Stadtrat Luft spricht bei SdV

Über seine politische Arbeit im Nürnberger Stadtrat sprach Fridrich Luft am 28. November bei der SdV-Gruppe Nürnberg. Luft, der seit diesem Jahr erstmals über die Liste „Bürgerinitiative Ausländerstop“ in das Kommunalparlament gewählt wurde, legte wert darauf, daß die BIA parteiübergreifend aufgestellt und somit auch nicht auf die NPD festgelegt sei.

Siehe hierzu:
http://www.auslaenderstopp.de/index.php/menue/64/thema/2683/modulfunktion/einzelansicht/id/9/name/Fridrich_Luft/Stadtraete.html

http://de.wikipedia.org/wiki/B%C3%BCrgerinitiative_Ausl%C3%A4nderstopp

Zudem werde man in Zukunft noch mehr als bislang darauf achten, nicht mehr in der Öffentlichkeit als „Ein-Thema-Gruppe“ wahrgenommen zu werden.

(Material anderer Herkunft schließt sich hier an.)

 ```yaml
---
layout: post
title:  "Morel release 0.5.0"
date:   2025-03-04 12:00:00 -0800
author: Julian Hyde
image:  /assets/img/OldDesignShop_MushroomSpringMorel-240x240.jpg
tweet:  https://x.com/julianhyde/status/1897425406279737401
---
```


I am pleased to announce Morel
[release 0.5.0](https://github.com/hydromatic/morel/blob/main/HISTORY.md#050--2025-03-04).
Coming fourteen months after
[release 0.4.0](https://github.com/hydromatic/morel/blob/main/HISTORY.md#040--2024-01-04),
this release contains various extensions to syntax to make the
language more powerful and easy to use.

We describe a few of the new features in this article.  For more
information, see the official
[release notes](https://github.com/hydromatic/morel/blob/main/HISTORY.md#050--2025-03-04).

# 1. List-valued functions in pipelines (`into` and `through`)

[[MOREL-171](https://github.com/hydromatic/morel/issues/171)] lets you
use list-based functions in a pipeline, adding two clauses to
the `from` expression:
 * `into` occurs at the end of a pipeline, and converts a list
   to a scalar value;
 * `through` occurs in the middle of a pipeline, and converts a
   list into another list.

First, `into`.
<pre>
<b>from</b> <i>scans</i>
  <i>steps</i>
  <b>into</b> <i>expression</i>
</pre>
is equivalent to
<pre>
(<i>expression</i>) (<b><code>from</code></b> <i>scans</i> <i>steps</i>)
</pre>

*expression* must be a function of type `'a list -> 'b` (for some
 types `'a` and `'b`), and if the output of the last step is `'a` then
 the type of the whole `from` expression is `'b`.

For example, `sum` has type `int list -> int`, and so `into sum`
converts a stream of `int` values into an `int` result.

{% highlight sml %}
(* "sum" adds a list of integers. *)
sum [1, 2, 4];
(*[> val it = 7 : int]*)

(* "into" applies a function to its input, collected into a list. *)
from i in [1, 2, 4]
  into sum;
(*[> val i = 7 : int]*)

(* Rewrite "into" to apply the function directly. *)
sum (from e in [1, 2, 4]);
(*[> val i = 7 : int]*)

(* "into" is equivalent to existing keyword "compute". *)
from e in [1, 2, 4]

Hierzu werde demnächst der Auftritt im Internet neu gestaltet, um als „Bürgerinitiative A“ auch mehr als bisher über andere Themen als Ausländerpolitik zu informieren. Beispielsweise über Architektur und Städtebau, Arbeit und Soziales, Auto und Verkehr. Gerade als Straßenbahn- und Busfahrer sei es ihm ein Herzensanliegen ein fortschrittliches Nahverkehrsmodell zu entwickeln. Jeder Bürger Nürnbergs, eventuell auch des Landkreises, solle pro Tag einen Euro Abgabe für die VGN zahlen – also 365 Euro jährlich -, wofür es dann eine Jahreskarte gebe. Für einkommensschwache Einwohner wie Arbeitslose und Studenten seien besondere Tarife angedacht. Luft geht es vor allem darum, daß das VGN-Netz von den Bürgern gut genutzt werde und die Fahrer „gut bezahlt“ werden.

Siehe hierzu:
http://www.vgn.de/

Allerdings ist sich Luft bewußt, daß neben der Themenvielfalt die BIA vor allem mit ihrem „Markenkern Ausländerstop“ wahrgenommen werde. Genau das ist auch das Tabu-Thema, weshalb die BIA von den etablierten Stadtratsgruppen und Fraktionen in die „rassistische Ecke gestellt“ und mit zahlreichen Geschäftsordnungsbrüchen an ihrer Arbeit gehindert werde. So würden die Redebeiträge von Ollert und Luft regelmäßig von gegnerischen Stadträten vor allem aus dem linken politischen Spektrum durch Zwischenrufe und Klamauk massiv gestört, was ungehindert unter den Augen des Oberbürgermeisters Ulrich Maly (SPD) geschehe.

Siehe hierzu:
http://www.nuernberg.de/internet/stadtportal/oberbuergermeister.html

http://de.wikipedia.org/wiki/Ulrich_Maly

Dieses Jahr gelang der BIA zum zweiten Mal der Wiedereinzug in den Nürnberger Stadtrat. Ralf Ollert sitzt in diesem Gremium seit 2001 schon in der dritten Periode. Bei der Wahl in diesem Jahr mußte die BIA unter widrigen Umständen eine kleine Einbuße hinnehmen; man kam auf immerhin 3,1 Prozent der gültig abgegebenen Stimmen (die Wahl zuvor noch auf 3,3 Prozent).

Siehe hierzu:
http://de.wikipedia.org/wiki/Ergebnisse_der_Kommunalwahlen_in_N%C3%BCrnberg

Ein Einwand aus dem Publikum, die BIA Nürnberg habe sich bei der letzten Stadtratswahl nicht der Konkurrenz der AfD erwehren müssen, konterte Luft mit dem Hinweis, daß trotz dieser Konkurrenz sich genügend Interessenten bei der BIA melden würden. Es gehe weiterhin darum, den Bürgern klar zu machen, daß die BIA die echte Alternative gerade bei der Kritik der anhaltenden Ausländerpolitik sei. Auf die Frage, ob die BIA auch für eine Ausländerrückführung stehe, wollte sich der Referent nicht festlegen lassen: „Die BIA steht, wie es der Name sagt, für Ausländerstop.“ Vor allem sollten Migranten, die sich hierzulande anpaßten und die deutsche Sprache gut beherrschten, bleiben dürfen.